The task =
You are asked to filter the data below and copy every line holding "cycle".

########

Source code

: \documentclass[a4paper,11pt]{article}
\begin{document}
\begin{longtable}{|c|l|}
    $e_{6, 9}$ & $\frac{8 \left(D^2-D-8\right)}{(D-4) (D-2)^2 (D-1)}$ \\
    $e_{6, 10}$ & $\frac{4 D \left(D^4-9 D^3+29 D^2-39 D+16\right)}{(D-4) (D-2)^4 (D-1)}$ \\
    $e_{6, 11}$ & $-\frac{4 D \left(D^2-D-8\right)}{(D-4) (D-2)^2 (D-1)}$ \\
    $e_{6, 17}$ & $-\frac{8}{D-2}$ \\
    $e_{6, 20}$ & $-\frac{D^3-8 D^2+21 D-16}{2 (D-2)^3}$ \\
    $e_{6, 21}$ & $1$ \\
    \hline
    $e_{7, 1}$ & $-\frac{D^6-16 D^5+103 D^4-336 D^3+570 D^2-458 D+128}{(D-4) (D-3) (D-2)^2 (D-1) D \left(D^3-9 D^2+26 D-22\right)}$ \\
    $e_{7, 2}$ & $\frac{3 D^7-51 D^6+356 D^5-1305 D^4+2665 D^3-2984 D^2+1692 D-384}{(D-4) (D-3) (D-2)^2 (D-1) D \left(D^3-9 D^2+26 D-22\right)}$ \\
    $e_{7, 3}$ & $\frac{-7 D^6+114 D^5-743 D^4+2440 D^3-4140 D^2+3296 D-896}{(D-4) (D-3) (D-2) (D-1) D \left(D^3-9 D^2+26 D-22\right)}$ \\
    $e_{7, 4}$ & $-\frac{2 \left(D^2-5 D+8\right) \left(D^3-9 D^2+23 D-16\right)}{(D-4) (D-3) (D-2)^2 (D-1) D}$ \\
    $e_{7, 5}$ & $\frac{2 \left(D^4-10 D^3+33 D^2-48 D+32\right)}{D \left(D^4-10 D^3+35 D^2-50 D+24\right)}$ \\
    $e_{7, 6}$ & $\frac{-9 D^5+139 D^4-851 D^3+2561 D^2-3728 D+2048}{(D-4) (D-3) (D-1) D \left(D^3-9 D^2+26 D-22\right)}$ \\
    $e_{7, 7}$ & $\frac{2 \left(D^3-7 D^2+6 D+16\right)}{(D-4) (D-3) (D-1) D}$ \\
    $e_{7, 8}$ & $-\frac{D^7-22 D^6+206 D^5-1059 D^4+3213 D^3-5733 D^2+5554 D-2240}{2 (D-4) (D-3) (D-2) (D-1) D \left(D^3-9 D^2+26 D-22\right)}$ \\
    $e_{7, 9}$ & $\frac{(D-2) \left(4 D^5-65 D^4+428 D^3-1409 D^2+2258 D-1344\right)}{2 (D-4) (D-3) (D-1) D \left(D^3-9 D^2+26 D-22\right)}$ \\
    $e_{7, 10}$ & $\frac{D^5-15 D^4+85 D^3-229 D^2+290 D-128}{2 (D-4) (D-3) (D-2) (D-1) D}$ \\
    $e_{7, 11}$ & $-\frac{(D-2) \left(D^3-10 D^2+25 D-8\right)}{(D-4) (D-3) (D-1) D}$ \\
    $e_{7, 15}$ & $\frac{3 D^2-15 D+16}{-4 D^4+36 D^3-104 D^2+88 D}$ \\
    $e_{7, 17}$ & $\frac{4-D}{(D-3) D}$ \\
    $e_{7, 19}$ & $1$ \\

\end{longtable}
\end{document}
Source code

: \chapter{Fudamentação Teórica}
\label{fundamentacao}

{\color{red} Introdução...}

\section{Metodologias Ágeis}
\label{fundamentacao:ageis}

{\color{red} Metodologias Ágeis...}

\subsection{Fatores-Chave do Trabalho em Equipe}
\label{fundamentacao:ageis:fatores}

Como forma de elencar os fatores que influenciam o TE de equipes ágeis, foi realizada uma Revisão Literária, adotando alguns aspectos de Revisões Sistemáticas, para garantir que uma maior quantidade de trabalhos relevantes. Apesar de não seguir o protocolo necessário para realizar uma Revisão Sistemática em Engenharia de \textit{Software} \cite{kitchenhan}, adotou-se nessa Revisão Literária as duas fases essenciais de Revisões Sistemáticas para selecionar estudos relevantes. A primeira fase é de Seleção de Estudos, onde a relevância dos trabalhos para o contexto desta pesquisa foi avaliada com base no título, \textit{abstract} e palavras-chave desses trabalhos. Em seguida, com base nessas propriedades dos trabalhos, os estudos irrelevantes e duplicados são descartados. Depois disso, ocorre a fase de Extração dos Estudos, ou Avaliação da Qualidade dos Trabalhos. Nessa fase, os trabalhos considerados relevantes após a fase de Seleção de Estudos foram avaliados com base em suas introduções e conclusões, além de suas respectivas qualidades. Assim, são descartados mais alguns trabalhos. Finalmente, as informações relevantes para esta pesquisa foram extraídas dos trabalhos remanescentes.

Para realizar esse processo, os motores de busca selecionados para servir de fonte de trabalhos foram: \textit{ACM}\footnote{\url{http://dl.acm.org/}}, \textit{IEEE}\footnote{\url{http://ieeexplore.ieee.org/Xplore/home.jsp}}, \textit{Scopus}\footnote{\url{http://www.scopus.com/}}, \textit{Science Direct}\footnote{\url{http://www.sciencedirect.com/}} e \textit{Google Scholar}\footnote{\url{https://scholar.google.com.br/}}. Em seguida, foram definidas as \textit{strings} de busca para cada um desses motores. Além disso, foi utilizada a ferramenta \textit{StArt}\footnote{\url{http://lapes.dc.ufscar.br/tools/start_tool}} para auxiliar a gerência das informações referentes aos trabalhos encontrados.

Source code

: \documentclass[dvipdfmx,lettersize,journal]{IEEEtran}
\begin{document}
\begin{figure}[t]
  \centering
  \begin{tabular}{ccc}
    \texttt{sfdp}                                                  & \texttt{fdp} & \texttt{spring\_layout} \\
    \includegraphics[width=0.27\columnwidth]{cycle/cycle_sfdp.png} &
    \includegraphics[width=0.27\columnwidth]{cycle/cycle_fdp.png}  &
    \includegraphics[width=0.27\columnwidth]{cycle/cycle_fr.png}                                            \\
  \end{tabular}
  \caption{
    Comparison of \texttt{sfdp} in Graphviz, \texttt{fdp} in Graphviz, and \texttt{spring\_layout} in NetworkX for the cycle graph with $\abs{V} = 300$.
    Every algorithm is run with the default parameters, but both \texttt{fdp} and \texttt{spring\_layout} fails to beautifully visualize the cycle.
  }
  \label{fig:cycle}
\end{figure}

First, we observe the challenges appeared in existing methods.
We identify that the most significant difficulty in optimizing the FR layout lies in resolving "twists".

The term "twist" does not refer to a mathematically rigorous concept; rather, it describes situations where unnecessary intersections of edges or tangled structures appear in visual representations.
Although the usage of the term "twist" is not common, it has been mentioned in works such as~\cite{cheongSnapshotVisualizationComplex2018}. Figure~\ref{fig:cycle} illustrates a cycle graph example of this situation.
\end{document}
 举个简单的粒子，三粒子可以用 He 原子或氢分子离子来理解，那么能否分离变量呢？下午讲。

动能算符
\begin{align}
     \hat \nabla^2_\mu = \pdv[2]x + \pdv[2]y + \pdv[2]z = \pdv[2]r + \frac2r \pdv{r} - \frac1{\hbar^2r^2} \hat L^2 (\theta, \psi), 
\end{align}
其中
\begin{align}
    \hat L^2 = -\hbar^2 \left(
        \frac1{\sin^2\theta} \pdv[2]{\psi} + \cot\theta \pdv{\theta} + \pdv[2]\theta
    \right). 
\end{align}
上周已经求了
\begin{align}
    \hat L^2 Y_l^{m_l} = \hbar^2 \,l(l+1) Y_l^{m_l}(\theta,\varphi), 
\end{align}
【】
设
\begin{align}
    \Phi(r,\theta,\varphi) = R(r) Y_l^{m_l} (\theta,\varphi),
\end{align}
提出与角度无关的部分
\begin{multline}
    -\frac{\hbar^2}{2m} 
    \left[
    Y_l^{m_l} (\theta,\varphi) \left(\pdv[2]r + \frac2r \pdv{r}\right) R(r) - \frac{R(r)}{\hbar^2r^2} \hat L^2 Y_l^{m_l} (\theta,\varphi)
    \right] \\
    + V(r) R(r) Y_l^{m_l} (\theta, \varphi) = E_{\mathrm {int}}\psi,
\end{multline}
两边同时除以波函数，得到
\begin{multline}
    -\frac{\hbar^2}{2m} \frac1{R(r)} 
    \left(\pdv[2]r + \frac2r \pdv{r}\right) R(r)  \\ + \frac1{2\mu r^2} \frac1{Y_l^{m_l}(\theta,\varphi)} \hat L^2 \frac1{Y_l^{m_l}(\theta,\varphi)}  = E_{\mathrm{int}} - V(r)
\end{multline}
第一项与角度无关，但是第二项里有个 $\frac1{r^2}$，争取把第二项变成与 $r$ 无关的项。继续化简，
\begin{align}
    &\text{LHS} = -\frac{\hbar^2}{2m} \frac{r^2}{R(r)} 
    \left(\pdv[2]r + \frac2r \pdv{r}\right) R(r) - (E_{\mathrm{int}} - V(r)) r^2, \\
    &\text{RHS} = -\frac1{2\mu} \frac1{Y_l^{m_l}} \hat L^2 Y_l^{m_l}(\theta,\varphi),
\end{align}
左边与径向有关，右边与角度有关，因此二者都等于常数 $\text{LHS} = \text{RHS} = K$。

########

Written answer =
    \includegraphics[width=0.27\columnwidth]{cycle/cycle_sfdp.png} &
    \includegraphics[width=0.27\columnwidth]{cycle/cycle_fdp.png}  &
    \includegraphics[width=0.27\columnwidth]{cycle/cycle_fr.png}                                            \\
    Comparison of \texttt{sfdp} in Graphviz, \texttt{fdp} in Graphviz, and \texttt{spring\_layout} in NetworkX for the cycle graph with $\abs{V} = 300$.
    Every algorithm is run with the default parameters, but both \texttt{fdp} and \texttt{spring\_layout} fails to beautifully visualize the cycle.
  \label{fig:cycle}
Although the usage of the term "twist" is not common, it has been mentioned in works such as~\cite{cheongSnapshotVisualizationComplex2018}. Figure~\ref{fig:cycle} illustrates a cycle graph example of this situation.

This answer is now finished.